What You'll Build
A single-RTX-4090 local deployment of Llama 3.3 70B Instruct, served by llama.cpp. A 70B model at the usual 4-bit quality tier needs ~40 GB — it does not fit a 24 GB card on-GPU — so this recipe gives you the two honest paths that both run on one 4090:
- The benchmarked path — Q4_K_XL with CPU offload. Our /check datapoint (17.79 tok/s @ 16K context) is a hybrid run: the 39.73 GiB Q4_K_XL weights live partly in the 4090's 24 GB and partly in system RAM, with llama.cpp splitting layers across GPU and CPU. Best quality, needs 48 GB+ system RAM, slower than fully-on-GPU.
- The fully-on-GPU alternative — sub-4-bit IQ2 GGUF. An aggressive IQ2 quant (~20–22 GB on disk) fits entirely inside the 24 GB envelope with room for the KV cache, so the whole model stays on the GPU. Fastest, but a visible quality drop versus the Q4 path.

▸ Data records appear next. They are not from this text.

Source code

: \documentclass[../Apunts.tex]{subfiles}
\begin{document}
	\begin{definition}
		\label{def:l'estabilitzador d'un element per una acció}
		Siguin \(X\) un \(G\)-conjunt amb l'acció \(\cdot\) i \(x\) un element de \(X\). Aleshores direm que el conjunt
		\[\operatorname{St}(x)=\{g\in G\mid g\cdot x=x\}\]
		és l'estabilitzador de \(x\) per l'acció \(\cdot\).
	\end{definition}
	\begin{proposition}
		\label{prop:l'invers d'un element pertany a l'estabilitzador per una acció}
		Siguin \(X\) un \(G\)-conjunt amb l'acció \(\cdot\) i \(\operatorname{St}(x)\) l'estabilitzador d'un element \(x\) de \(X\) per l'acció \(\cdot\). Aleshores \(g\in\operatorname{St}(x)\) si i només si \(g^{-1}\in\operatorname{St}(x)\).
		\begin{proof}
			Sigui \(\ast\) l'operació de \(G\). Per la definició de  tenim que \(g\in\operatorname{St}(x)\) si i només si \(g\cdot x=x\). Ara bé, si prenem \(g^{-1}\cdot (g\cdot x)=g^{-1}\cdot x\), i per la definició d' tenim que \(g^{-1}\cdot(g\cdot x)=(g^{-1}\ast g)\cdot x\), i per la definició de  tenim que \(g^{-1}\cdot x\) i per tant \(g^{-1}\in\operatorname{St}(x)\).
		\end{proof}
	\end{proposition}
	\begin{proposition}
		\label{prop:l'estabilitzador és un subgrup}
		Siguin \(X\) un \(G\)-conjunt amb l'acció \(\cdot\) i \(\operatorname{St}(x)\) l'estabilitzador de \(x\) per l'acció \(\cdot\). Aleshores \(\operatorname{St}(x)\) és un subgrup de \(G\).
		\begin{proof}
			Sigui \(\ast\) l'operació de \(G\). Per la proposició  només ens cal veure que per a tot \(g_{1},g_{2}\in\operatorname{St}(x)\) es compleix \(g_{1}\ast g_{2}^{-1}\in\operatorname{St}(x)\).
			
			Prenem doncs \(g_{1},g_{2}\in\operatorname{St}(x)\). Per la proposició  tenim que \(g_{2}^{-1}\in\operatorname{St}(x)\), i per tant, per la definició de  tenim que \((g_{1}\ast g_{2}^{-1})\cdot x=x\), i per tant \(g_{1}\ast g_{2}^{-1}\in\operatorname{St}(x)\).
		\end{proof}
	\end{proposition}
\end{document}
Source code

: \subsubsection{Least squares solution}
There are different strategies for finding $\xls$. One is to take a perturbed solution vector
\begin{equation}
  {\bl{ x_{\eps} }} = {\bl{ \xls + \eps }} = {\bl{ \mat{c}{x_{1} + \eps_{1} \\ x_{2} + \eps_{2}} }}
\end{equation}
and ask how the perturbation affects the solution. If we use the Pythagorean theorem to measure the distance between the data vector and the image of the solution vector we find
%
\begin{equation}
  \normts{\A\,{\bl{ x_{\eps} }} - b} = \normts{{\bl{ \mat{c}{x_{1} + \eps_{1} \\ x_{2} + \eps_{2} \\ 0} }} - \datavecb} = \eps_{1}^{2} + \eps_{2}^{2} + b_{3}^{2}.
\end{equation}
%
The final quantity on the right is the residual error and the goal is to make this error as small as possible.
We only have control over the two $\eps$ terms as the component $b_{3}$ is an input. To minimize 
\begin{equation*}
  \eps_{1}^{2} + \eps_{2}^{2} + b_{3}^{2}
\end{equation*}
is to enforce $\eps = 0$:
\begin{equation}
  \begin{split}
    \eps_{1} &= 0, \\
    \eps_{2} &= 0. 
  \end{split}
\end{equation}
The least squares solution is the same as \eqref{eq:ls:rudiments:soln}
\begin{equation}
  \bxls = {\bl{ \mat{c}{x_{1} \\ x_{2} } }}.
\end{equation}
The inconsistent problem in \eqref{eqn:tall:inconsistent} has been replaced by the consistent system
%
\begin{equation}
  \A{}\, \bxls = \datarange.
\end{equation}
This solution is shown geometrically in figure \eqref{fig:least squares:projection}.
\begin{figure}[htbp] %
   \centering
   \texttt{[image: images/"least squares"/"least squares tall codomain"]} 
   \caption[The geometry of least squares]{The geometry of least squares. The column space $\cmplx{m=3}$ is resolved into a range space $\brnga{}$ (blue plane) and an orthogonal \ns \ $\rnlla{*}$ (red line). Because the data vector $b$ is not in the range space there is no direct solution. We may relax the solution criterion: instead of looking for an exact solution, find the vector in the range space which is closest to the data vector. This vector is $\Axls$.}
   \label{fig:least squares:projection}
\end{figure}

Hardware data: RTX 4090 (24 GB VRAM) · Q4_K_XL ~17.79 tok/s @ 16K (CPU-offload hybrid) · fully-on-GPU at IQ2 (~20–22 GB) · See benchmark data
⚠️ Read this before you start: the fit is the whole story. A 70B at 4-bit (Q4_K_XL) is 39.73 GiB on disk (unsloth tree API) — it cannot sit entirely in 24 GB of VRAM. The 17.79 tok/s figure on our benchmark page is a partial-offload number: per Hardware Corner's methodology the run used the latest llama.cpp
llama-benchon Ubuntu 24.04 with CUDA 12.8 and "4-bit (Q4_K_XL) quantization for all of the benchmarks", and a 40 GB model on a 24 GB card means a chunk of the layers runs on the CPU out of system RAM. If you want the model fully on the GPU, drop to an IQ2 GGUF (covered below) — you trade quality for keeping everything on the 4090.
Requirements
| Component | Minimum | Tested |
|---|---|---|
| GPU | 24 GB VRAM | RTX 4090 (24 GB) |
| RAM | 48 GB+ for the Q4 offload path; 16 GB is enough for the fully-on-GPU IQ2 path | — |
| Storage | ~20 GB (IQ2) to ~40 GB (Q4_K_XL) for the GGUF file | ~40 GB |
| Software | llama.cpp with CUDA (CUDA 12.x, sm_89) or Ollama | — |
Two paths, and which file fits
bartowski's GGUF card states the trade-off directly. For the fastest setup it advises "Aim for a quant with a file size 1-2GB smaller than your GPU's total VRAM." — on a 24 GB card that means a file under ~22 GB, i.e. the IQ2 tier. For maximum quality it instead says "add both your system RAM and your GPU's VRAM together, then similarly grab a quant with a file size 1-2GB Smaller than that total." — that is exactly the Q4_K_XL CPU-offload path our benchmark used. And for the quant type on NVIDIA below 4 bits: "if you're aiming for below Q4, and you're running cuBLAS (Nvidia) or rocBLAS (AMD), you should look towards the I-quants" (bartowski README). So on a CUDA card the fully-on-GPU choice is an IQ2 I-quant.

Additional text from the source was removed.